UNITED STATES DISTRICT COURT EASTERN DISTRICT OF MICHIGAN SOUTHERN DIVISION
Nov 14, 2012
CASE NO. 2:12-cv-14181 (E.D. Mich. Nov. 14, 2012)

Opinion

CASE NO. 2:12-cv-14181

11-14-2012

GARY RICHARD CURRIE, Petitioner, v. PAUL D. KLEE, Respondent.


HONORABLE DENISE PAGE HOOD


OPINION AND ORDER DISMISSING THE HABEAS PETITION,

DECLINING TO ISSUE A CERTIFICATE OF APPEALABILITY, AND

DENYING LEAVE TO PROCEED IN FORMA PAUPERIS ON APPEAL

Petitioner Gary Richard Currie has filed a pro se habeas corpus petition challenging his Sanilac County convictions for criminal sexual conduct (CSC). Because his only claim alleges a violation of state law, which is not a cognizable claim on habeas corpus review, the petition must be dismissed.

I. BACKGROUND

In 2011, Petitioner pleaded no contest to one count of CSC in the second degree, Mich. Comp. Laws § 750.520c(1)(a), and one count of CSC in the third degree, Mich. Comp. Laws § 750.520d. In return, the prosecutor dismissed two additional counts of CSC. On March 21, 2011, Sanilac County Circuit Judge Donald A. Teeple sentenced Petitioner to imprisonment for four and a half to fifteen years for the third-degree CSC conviction and to a concurrent term of three and a quarter to five years for the second-degree CSC conviction. Petitioner appealed his sentence to the Michigan Court of Appeals on the ground that the trial court improperly awarded twenty-five points for offense variable thirteen of the state sentencing guidelines. The Michigan Court of Appeals denied leave to appeal "for lack of merit in the grounds presented." See People v. Currie, No. 307334 (Mich. Ct. App. Jan. 13, 2012). Petitioner raised the same claim in the Michigan Supreme Court, which denied leave to appeal on June 25, 2012, because it was not persuaded to review the issue. See People v. Currie, 491 Mich. 945; 815 N.W.2d 471 (2012). On September 20, 2012, Petitioner filed his habeas corpus petition pursuant to 28 U.S.C. § 2254.

II. DISCUSSION

Petitioner's sole claim, as set forth in his state appellate court brief, reads:

Defendant Currie was improperly awarded 25 points under OV 13 for a continuous pattern of behavior when no such "continuing pattern" existed, resulting in an unlawful upward departure from the proper sentencing guidelines.

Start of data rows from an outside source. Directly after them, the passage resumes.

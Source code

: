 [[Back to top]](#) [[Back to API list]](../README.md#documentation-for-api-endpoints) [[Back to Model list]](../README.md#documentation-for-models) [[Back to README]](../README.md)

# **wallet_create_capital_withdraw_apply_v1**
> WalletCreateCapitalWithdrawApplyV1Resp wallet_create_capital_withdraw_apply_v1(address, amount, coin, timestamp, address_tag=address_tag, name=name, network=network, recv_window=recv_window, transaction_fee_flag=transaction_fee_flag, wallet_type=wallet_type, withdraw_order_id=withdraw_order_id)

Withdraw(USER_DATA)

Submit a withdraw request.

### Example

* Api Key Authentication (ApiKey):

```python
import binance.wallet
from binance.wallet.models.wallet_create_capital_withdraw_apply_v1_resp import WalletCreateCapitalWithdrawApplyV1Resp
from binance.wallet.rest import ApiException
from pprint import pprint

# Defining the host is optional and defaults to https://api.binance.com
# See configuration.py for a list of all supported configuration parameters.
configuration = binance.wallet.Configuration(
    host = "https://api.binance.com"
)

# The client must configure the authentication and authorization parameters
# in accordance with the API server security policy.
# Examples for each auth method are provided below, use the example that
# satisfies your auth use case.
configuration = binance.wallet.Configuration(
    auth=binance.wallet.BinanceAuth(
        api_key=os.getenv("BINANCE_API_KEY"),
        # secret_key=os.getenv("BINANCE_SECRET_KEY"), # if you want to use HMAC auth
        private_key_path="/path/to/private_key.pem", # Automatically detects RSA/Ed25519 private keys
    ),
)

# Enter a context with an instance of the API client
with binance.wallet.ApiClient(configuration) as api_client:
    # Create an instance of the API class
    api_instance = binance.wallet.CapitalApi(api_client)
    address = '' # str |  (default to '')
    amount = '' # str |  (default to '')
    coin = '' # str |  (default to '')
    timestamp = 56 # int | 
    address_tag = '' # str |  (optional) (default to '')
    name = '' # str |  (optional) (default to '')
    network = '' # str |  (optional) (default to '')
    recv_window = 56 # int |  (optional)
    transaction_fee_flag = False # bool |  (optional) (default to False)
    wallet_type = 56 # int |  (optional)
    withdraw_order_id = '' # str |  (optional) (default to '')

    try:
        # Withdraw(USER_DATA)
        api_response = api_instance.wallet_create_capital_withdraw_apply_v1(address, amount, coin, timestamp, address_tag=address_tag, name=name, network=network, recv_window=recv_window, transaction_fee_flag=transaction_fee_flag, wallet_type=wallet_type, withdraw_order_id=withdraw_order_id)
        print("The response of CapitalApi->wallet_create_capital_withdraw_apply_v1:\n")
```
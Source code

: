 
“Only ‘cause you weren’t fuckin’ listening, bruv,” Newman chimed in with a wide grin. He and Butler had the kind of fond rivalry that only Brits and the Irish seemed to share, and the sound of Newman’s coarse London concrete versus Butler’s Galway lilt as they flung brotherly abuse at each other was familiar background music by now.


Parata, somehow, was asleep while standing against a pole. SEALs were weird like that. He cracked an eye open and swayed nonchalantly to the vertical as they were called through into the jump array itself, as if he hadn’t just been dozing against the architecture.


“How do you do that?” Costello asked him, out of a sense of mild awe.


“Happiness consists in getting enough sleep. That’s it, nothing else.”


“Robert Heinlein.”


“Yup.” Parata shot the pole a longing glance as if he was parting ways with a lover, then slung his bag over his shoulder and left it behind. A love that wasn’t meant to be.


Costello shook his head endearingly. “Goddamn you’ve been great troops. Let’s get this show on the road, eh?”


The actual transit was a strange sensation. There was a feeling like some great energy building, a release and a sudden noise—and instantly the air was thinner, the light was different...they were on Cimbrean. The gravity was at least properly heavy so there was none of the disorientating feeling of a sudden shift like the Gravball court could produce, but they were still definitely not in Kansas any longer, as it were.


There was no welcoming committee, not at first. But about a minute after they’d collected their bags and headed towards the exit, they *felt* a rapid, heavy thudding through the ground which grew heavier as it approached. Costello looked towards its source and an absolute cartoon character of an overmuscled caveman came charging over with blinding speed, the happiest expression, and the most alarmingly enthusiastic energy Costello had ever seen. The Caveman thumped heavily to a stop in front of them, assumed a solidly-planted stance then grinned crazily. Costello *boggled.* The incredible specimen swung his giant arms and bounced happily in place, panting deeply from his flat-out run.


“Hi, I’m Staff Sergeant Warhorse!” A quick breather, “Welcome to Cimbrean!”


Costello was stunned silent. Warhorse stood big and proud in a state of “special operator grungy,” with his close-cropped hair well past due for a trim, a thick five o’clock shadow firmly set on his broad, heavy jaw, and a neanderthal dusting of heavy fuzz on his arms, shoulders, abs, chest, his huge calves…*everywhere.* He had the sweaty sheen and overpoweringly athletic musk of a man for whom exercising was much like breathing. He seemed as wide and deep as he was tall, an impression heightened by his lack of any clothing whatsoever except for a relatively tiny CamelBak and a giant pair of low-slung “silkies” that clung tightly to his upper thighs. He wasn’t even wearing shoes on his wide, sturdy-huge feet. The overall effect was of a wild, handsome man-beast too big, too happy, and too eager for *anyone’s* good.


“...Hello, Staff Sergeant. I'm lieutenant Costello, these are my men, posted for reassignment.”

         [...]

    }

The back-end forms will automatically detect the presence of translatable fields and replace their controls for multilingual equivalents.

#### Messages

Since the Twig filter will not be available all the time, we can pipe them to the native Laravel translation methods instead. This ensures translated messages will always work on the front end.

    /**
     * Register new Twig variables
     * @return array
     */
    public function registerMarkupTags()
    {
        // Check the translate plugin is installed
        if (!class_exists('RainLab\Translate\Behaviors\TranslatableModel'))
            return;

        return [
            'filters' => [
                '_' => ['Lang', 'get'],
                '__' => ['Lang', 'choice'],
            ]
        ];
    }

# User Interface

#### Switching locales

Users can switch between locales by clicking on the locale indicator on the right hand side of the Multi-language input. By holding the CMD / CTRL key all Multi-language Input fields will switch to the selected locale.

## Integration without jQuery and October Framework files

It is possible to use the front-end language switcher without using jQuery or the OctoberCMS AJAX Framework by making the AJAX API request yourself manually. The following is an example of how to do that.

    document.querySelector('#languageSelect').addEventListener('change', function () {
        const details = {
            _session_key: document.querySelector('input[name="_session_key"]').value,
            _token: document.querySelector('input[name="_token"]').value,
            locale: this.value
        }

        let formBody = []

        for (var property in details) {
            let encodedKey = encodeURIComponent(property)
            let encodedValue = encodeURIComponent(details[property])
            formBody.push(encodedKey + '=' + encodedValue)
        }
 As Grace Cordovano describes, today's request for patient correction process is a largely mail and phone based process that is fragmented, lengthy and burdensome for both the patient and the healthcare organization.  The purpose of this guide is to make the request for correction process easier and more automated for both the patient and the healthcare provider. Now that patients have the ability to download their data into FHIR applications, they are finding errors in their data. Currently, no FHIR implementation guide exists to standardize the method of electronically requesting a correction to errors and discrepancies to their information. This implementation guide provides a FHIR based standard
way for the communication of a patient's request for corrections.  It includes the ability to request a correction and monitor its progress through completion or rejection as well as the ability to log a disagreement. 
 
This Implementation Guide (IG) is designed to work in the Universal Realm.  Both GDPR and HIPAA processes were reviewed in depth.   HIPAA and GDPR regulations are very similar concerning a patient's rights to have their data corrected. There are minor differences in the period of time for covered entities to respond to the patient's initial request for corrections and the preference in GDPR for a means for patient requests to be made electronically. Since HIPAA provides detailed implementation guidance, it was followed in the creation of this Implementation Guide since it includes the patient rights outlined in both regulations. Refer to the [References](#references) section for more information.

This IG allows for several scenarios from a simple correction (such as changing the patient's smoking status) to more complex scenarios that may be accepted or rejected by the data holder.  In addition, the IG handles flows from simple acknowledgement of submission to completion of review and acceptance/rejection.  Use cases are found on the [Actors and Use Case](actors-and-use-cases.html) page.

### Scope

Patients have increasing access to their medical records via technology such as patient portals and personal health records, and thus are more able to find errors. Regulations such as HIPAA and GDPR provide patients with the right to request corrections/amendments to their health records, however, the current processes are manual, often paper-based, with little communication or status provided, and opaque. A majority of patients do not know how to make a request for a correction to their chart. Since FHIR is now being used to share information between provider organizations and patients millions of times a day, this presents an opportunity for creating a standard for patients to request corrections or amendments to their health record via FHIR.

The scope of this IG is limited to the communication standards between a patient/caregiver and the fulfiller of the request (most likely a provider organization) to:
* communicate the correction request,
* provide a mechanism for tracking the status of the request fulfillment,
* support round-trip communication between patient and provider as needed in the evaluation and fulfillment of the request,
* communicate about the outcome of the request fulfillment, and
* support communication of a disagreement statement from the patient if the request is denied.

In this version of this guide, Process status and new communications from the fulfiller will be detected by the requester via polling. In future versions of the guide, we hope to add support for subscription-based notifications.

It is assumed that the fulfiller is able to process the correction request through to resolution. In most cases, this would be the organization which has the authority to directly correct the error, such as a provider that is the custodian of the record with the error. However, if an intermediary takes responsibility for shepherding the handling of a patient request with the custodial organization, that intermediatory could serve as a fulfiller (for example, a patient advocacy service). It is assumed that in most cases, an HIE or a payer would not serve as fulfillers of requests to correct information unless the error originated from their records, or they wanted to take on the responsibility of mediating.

In support of this claim, Petitioner cites only state court decisions and statutes. His claim lacks merit because the state court's alleged misinterpretation and application of its sentencing laws and guidelines raises an issue of state law only. Howard v. White, 76 F. App'x 52, 53 (6th Cir. 2003); Garcia-Dorantes v. Warren, 769 F. Supp. 2d 1092, 1112 (E.D. Mich. 2011). "[F]ederal habeas corpus relief does not lie for errors of state law." Lewis v. Jeffers, 497 U.S. 764, 780, 110 S. Ct. 3092, 3102, 111 L. Ed. 2d 606 (1990). A federal habeas court is limited to deciding whether a conviction violated federal law. Estelle v. McGuire, 502 U.S. 62, 68, 112 S. Ct. 475, 480, 116 L. Ed. 2d 385 (1991). Therefore, Petitioner's challenge to the state court's scoring of offense variable thirteen is not a cognizable claim on federal habeas corpus review. Tironi v. Birkett, 252 F. App'x 724, 725 (6th Cir. 2007); McPhail v. Renico, 412 F. Supp. 2d 647, 656 (E.D. Mich. 2006); Whitfield v. Martin, 157 F. Supp. 2d 758, 762 (E.D. Mich. 2001). His petition for writ of habeas corpus [Document No. 1, filed Sept. 20, 2012] is DISMISSED with prejudice.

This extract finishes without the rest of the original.